Assigned task
From the first line to the last, retype everything below exactly, minus the pictures.

Given information
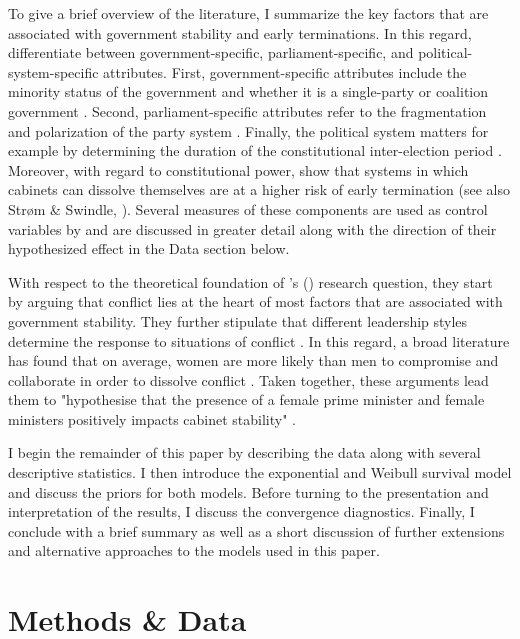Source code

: \documentclass[11pt]{article}
\newcommand\possecite[1]{\citeauthor{#1}'s (\citeyear{#1})}
\begin{document}
To give a brief overview of the literature, I summarize the key factors that are associated with government stability and early terminations. In this regard, \textcite{SchleiterMorganJones2009} differentiate between government-specific, parliament-specific, and political-system-specific attributes. First, government-specific attributes include the minority status of the government and whether it is a single-party or coalition government \parencite{StromSwindle2002}. Second, parliament-specific attributes refer to the fragmentation and polarization of the party system \parencite{KingEtAl1990}. Finally, the political system matters for example by determining the duration of the constitutional inter-election period \parencite{StromSwindle2002}. Moreover, with regard to constitutional power, \textcite{SchleiterMorganJones2009} show that systems in which cabinets can dissolve themselves are at a higher risk of early termination (see also Strøm \& Swindle, \citeyear{StromSwindle2002}). Several measures of these components are used as control variables by \textcite{KK20} and are discussed in greater detail along with the direction of their hypothesized effect in the Data section below. 

With respect to the theoretical foundation of \possecite{KK20} research question, they start by arguing that conflict lies at the heart of most factors that are associated with government stability. They further stipulate that different leadership styles determine the response to situations of conflict \parencite{KK20}. In this regard, a broad literature has found that on average, women are more likely than men to compromise and collaborate in order to dissolve conflict \parencite[e.g.][]{KellermanRhode2017women}. Taken together, these arguments lead them to "hypothesise that the presence of a female prime minister and female ministers positively impacts cabinet stability" \parencite[4]{KK20}.

I begin the remainder of this paper by describing the data along with several descriptive statistics. I then introduce the exponential and Weibull survival model and discuss the priors for both models. Before turning to the presentation and interpretation of the results, I discuss the convergence diagnostics. Finally, I conclude with a brief summary as well as a short discussion of further extensions and alternative approaches to the models used in this paper.

\section{Methods \& Data}
\end{document}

Expected output
Source code

: \documentclass[11pt]{article}
\newcommand\possecite[1]{\citeauthor{#1}'s (\citeyear{#1})}
\begin{document}
To give a brief overview of the literature, I summarize the key factors that are associated with government stability and early terminations. In this regard, \textcite{SchleiterMorganJones2009} differentiate between government-specific, parliament-specific, and political-system-specific attributes. First, government-specific attributes include the minority status of the government and whether it is a single-party or coalition government \parencite{StromSwindle2002}. Second, parliament-specific attributes refer to the fragmentation and polarization of the party system \parencite{KingEtAl1990}. Finally, the political system matters for example by determining the duration of the constitutional inter-election period \parencite{StromSwindle2002}. Moreover, with regard to constitutional power, \textcite{SchleiterMorganJones2009} show that systems in which cabinets can dissolve themselves are at a higher risk of early termination (see also Strøm \& Swindle, \citeyear{StromSwindle2002}). Several measures of these components are used as control variables by \textcite{KK20} and are discussed in greater detail along with the direction of their hypothesized effect in the Data section below. 

With respect to the theoretical foundation of \possecite{KK20} research question, they start by arguing that conflict lies at the heart of most factors that are associated with government stability. They further stipulate that different leadership styles determine the response to situations of conflict \parencite{KK20}. In this regard, a broad literature has found that on average, women are more likely than men to compromise and collaborate in order to dissolve conflict \parencite[e.g.][]{KellermanRhode2017women}. Taken together, these arguments lead them to "hypothesise that the presence of a female prime minister and female ministers positively impacts cabinet stability" \parencite[4]{KK20}.

I begin the remainder of this paper by describing the data along with several descriptive statistics. I then introduce the exponential and Weibull survival model and discuss the priors for both models. Before turning to the presentation and interpretation of the results, I discuss the convergence diagnostics. Finally, I conclude with a brief summary as well as a short discussion of further extensions and alternative approaches to the models used in this paper.

\section{Methods \& Data}
\end{document}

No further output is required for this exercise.